Furthermore, there’s the big glaring question mark over Riot’s head. If the German government can’t even recognize your players properly, is it time to reconsider your location? Sure, Germany is quite central in Europe, but if its government is not forward-looking enough to sit down and iron out some laws over this issue, does it really deserve to be the host country of the EU LCS? Surely, a place like France or the U.K might be more progressive in this sense, or not at all. But the question is really being asked about the future of the EU LCS. While the creation of the C.I.S. region surely will help the fledgling (outside of Gambit,) Eastern European scene, is it really an answer to two players almost synonymous with the EU LCS?

But Riot also walks a double-edged sword here: eSports is still young, and it needs to be seen as a legitimate sport. That means following the laws, regardless of our opinions on them. It’s a harsh sentence to drop, but it’s also, sadly, a necessary one. Could you imagine a case like this in traditional sports? Of an imported talent flying in the face of local law? Wouldn’t be good. So Riot did need to come down hard on the players and organizations, not so much to punish them but to set an example going forward. Riot has increasingly taken the role of judge, jury and executioner, to the chagrin of some and the approval of others, laying down the heavy hand of fines to big teams like TSM and CLG (who practically became a meme of ‘better fine HotShotGG.’) This all might seem rather arbitrary at times, and sure the grey zone in some of these issues persists, but the fact that Riot is seeing itself as having a heavy influence in the leagues it’s responsible for shouldn’t come as a shock. What would the NFL be without some good ol’ fashioned fines?

Or is it London Calling for the EU LCS? Courtesy of Leaguepedia.

Or is it London Calling for the EU LCS? Courtesy of Leaguepedia.

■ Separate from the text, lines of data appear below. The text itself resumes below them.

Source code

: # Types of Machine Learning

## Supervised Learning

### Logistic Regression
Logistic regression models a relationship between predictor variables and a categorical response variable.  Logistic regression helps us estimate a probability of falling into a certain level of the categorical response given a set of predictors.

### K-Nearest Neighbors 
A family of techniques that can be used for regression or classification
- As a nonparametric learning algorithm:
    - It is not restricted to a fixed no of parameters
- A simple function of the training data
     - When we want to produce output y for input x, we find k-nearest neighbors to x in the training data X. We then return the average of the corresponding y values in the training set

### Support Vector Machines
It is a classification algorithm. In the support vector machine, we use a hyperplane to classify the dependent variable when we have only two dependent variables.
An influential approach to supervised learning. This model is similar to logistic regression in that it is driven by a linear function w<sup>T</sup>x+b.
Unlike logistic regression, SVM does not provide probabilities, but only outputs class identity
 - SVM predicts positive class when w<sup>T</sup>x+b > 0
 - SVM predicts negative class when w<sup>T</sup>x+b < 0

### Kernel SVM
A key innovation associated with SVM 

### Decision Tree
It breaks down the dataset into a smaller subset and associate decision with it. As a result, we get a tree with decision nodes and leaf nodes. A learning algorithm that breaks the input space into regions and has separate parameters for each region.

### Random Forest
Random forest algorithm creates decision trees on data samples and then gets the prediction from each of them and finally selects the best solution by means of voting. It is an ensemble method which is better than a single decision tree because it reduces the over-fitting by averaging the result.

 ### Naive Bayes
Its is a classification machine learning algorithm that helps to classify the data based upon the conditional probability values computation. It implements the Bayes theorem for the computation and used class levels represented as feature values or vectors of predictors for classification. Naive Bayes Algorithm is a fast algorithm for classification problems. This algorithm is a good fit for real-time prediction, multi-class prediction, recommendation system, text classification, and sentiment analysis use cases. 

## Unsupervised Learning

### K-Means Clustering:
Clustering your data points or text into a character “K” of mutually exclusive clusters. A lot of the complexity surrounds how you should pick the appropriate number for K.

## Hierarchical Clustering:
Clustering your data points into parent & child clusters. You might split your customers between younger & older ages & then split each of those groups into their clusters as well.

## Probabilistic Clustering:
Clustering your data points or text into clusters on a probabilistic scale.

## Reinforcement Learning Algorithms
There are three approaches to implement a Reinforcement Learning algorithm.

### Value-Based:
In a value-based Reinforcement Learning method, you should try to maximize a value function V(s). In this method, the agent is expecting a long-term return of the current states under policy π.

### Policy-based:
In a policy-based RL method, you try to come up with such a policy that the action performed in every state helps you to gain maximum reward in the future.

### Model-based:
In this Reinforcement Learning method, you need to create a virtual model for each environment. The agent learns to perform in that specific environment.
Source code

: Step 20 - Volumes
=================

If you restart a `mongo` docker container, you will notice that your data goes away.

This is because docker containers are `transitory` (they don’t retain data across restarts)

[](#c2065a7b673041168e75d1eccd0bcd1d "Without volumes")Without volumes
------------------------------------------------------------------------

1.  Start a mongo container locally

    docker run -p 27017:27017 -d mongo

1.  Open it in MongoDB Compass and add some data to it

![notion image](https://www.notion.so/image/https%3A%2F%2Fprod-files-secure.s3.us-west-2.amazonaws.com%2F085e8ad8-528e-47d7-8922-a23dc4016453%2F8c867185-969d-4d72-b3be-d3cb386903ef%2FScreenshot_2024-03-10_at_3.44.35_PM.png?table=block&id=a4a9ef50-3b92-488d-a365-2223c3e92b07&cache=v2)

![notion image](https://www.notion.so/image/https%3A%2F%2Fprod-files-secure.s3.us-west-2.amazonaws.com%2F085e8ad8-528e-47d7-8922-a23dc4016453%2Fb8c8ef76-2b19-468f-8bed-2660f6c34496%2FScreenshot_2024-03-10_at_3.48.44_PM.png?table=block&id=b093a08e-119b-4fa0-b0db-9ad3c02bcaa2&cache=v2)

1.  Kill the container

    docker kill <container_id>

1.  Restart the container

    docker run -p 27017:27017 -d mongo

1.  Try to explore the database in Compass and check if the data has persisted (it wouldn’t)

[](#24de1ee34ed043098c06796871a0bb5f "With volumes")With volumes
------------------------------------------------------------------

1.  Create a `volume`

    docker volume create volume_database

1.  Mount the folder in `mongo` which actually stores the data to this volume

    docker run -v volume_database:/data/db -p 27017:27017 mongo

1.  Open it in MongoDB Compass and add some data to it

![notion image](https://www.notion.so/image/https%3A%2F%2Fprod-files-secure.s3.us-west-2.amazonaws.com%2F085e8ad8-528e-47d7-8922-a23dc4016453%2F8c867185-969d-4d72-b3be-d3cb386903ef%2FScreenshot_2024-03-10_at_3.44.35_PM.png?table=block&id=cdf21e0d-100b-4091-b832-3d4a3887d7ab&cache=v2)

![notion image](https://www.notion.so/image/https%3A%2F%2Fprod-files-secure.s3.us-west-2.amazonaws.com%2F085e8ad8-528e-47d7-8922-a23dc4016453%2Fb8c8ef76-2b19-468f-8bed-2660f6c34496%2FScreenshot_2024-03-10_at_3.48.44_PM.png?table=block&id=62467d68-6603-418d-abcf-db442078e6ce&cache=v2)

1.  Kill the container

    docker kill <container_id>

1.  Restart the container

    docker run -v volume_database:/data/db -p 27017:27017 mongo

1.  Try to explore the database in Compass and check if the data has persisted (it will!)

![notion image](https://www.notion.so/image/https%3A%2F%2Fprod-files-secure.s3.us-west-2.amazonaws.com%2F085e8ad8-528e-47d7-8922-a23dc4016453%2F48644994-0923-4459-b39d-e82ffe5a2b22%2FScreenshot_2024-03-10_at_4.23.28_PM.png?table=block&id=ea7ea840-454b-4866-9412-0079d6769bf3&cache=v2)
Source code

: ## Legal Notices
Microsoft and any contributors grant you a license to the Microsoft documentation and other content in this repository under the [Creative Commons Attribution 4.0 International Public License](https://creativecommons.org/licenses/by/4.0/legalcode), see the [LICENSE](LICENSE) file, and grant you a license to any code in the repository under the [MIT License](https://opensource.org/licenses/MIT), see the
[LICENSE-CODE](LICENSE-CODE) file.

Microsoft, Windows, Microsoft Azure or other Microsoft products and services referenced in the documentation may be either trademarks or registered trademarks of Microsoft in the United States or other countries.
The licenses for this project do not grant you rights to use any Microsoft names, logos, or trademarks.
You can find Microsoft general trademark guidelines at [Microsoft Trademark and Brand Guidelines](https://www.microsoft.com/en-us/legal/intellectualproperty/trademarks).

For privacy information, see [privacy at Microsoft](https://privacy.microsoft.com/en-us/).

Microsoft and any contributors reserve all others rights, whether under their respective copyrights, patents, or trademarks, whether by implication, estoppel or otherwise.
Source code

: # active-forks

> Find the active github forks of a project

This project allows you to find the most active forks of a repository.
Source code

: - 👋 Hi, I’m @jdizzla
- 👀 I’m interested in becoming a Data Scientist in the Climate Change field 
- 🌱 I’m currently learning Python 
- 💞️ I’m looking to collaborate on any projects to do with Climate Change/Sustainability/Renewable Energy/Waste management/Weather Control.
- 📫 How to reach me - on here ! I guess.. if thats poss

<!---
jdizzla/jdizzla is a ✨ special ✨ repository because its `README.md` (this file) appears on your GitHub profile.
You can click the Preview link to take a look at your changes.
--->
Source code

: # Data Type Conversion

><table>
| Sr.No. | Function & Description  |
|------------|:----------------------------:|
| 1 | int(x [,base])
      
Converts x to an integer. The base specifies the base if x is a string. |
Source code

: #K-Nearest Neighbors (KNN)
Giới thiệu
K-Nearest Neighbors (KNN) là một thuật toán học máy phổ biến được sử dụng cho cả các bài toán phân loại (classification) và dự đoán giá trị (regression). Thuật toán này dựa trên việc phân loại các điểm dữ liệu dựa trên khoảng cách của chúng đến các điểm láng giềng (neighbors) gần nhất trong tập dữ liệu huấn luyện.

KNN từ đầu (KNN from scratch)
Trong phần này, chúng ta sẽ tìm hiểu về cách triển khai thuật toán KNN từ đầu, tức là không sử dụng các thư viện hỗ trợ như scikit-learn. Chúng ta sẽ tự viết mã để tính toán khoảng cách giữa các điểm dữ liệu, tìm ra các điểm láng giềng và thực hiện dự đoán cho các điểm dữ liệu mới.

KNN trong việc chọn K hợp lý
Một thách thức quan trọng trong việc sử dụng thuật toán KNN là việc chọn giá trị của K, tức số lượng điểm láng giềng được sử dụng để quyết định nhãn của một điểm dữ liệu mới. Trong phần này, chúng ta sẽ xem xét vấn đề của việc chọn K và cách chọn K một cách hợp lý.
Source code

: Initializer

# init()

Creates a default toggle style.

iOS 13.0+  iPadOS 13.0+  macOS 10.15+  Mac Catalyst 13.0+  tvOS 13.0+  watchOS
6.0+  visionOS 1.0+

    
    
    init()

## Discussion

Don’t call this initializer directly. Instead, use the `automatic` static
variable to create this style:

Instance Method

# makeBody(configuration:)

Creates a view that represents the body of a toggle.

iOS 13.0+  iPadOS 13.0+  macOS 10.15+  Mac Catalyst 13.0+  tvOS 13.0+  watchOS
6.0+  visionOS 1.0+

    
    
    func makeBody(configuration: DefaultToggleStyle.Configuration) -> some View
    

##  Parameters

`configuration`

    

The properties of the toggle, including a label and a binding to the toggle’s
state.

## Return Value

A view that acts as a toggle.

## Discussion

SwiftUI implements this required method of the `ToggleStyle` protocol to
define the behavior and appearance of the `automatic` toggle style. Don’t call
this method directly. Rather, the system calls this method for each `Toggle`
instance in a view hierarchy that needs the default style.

One also has to wonder at the level that Riot is in communication with the German government over this. Surely the pains and costs associated with a move would be harsh, but if this is the view of your players by the local authorities, that they’re not ‘athletes,’ then maybe it’s time to look forward more. In the NA LCS, this issue is relatively small, as the USA government recognizes players as athletes, and thus applying for the proper work VISAs is only mildly a headache. The pressure is on not just Riot but also Germany to reconsider its archaic view or possibly lose its status as the heartbeat of the EU LCS. Teams shouldn’t be impacted by the politics of the locality they’re in any further than making sure they comply with local laws. Teams might very well face relegation threats over this issue, and to have that hang over not only the players but the organizations themselves and their trust/investment in the scene is troubling. Riot and Germany need to act swiftly to at least bring some level of discussion to the forefront, otherwise this might spell disaster for the EU LCS.